* _WHAT NEEDS TO BE DONE_
Among the lines below, count those with the word "directives". Answer with the number only.

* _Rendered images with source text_
BEGIN
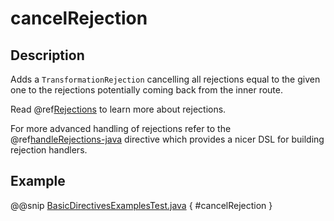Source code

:<a id="cancelrejection-java"></a>
# cancelRejection

## Description

Adds a `TransformationRejection` cancelling all rejections equal to the
given one to the rejections potentially coming back from the inner route.

Read @ref[Rejections](../../rejections.md#rejections-java) to learn more about rejections.

For more advanced handling of rejections refer to the @ref[handleRejections-java](../execution-directives/handleRejections.md#handlerejections-java) directive
which provides a nicer DSL for building rejection handlers.

## Example

@@snip [BasicDirectivesExamplesTest.java](../../../../../../../test/java/docs/http/javadsl/server/directives/BasicDirectivesExamplesTest.java) { #cancelRejection }
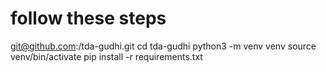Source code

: # follow these steps
git@github.com:<your-user>/tda-gudhi.git
cd tda-gudhi
python3 -m venv venv
source venv/bin/activate
pip install -r requirements.txt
END
* _ANSWER BOX_
2